I am considering a Deep Blue Solarflare LED. Product link in this thread: http://www.plantedtank.net/forums/showthread.php?t=728897


----------



## perlguy (Mar 26, 2014)

Zuzu, that looks like a good deal. Thanks.


----------



## brooksie321 (Jul 19, 2014)

They sell those at my lfs for........ $150....geez guys get with the times. I'd reccomend the sat plus for a couple extra bucks, customizable and dimmable too.


----------



## perlguy (Mar 26, 2014)

brooksie321, the lowest price I see online for the current satellite plus is $79 plus shipping and the the glass versatop is about $17. That's beyond my budget. I was looking at around $50 for the whole thing. Thanks.


----------



## hestersu (Sep 21, 2014)

I have the USA current Satellite (not the plus version) on my 10g with the Versa top and the Dual Ramp timer. It's great. The plus model doesn't work with the dual ramp according to the USA Current website. Check Amazon. You might be able to catch a good deal that is within your budget.


----------



## perlguy (Mar 26, 2014)

hestersu said:


> I have the USA current Satellite (not the plus version) on my 10g with the Versa top and the Dual Ramp timer. It's great.
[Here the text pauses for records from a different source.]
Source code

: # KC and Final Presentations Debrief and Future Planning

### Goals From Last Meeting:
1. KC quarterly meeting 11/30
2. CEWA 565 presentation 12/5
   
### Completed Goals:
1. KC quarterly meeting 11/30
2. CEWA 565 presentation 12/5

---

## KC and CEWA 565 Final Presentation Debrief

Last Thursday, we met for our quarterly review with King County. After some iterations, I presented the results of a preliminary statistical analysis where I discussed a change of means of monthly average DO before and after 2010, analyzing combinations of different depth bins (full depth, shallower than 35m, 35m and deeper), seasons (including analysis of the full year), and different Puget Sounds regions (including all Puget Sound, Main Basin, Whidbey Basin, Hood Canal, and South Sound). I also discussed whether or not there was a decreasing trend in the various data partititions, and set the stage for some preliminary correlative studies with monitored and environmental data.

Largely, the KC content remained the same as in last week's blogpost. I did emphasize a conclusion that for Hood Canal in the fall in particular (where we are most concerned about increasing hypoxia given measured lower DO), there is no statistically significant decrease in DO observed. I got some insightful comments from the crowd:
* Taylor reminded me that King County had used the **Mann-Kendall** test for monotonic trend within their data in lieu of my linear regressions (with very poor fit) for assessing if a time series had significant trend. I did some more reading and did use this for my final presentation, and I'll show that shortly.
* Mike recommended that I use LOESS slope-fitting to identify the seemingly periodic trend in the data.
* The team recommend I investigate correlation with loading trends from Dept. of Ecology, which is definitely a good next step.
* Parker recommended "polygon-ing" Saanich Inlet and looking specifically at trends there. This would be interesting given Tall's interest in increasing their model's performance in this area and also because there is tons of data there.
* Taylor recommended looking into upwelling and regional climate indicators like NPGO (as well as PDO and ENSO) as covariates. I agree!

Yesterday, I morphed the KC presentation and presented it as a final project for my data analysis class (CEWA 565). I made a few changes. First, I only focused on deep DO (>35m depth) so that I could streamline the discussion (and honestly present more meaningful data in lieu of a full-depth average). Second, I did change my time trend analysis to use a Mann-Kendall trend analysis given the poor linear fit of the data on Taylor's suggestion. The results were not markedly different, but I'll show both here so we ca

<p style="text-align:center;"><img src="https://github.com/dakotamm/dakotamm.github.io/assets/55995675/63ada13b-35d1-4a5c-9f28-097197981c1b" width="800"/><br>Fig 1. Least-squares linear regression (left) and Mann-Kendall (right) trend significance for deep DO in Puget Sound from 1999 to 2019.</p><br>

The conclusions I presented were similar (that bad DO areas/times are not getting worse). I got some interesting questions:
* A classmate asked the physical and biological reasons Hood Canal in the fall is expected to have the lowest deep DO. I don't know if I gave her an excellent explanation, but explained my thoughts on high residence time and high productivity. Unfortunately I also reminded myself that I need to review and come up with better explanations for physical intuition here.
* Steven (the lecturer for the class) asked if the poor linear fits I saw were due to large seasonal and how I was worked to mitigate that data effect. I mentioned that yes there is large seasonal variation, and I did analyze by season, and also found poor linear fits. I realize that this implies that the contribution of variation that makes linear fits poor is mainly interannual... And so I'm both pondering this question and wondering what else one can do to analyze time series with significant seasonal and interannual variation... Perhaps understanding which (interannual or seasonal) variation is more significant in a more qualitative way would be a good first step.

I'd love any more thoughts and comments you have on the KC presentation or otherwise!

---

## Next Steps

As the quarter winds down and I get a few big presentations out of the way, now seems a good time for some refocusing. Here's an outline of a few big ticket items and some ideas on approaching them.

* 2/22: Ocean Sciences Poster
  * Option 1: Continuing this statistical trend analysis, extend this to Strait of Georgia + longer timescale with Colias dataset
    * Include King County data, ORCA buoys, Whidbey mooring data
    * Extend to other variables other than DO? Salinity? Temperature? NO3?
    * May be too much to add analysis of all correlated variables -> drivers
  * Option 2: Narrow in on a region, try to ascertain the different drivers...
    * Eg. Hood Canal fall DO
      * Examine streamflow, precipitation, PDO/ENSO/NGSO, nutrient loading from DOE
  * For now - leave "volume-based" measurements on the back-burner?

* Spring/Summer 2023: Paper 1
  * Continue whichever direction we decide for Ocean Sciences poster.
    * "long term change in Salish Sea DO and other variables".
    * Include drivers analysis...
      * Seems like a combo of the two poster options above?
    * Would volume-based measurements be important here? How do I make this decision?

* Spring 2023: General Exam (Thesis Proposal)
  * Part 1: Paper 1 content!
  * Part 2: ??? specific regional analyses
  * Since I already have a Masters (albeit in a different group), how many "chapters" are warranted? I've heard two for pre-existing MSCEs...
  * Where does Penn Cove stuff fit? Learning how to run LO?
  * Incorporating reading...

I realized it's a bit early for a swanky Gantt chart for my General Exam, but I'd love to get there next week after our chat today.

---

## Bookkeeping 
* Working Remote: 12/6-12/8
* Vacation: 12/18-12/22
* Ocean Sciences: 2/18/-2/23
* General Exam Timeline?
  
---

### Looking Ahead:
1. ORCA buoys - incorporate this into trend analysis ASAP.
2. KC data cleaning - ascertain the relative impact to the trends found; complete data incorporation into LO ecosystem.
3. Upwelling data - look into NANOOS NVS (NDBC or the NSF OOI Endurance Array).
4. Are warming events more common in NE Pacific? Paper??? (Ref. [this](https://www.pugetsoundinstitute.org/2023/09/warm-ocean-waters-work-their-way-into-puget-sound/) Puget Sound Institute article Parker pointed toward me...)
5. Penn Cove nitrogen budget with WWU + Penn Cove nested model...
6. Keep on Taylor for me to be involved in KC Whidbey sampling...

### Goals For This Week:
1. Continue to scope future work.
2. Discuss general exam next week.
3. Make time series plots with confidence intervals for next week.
The plus model doesn't work with the dual ramp according to the USA Current website. Check Amazon. You might be able to catch a good deal that is within your budget.


Thanks hestersu.


----------



## kidgrave (Feb 4, 2014)

perlguy said:


> I'm looking for either a cheap LED setup or the CFL route.
> 
> My 20g Walstad tank has two 13W CFLs, so I'm actually inclining towards that for the 10g now. Do you recommend any particular hood with two CFL for my 10g?


I have a 10 gallon tank with a "20" Finnex Fugeray planted plus. I used to use the Aqueon Economy Hood when my tank was a low-tech setup. I was running 2x13 watt cfl bulbs and no co2. You just gotta glue foil on the hood because the stock reflectors are not good.


----------



## perlguy (Mar 26, 2014)

kidgrave, thanks! I was looking at Aqueon Economy Hood and the Aqueon® Fluorescent Deluxe Full Aquarium Hood.

Did the Aqueon Economy Hood overheat or melt at any point? I'm planning to run this on a 4 on-2 off-4 on cycle.


----------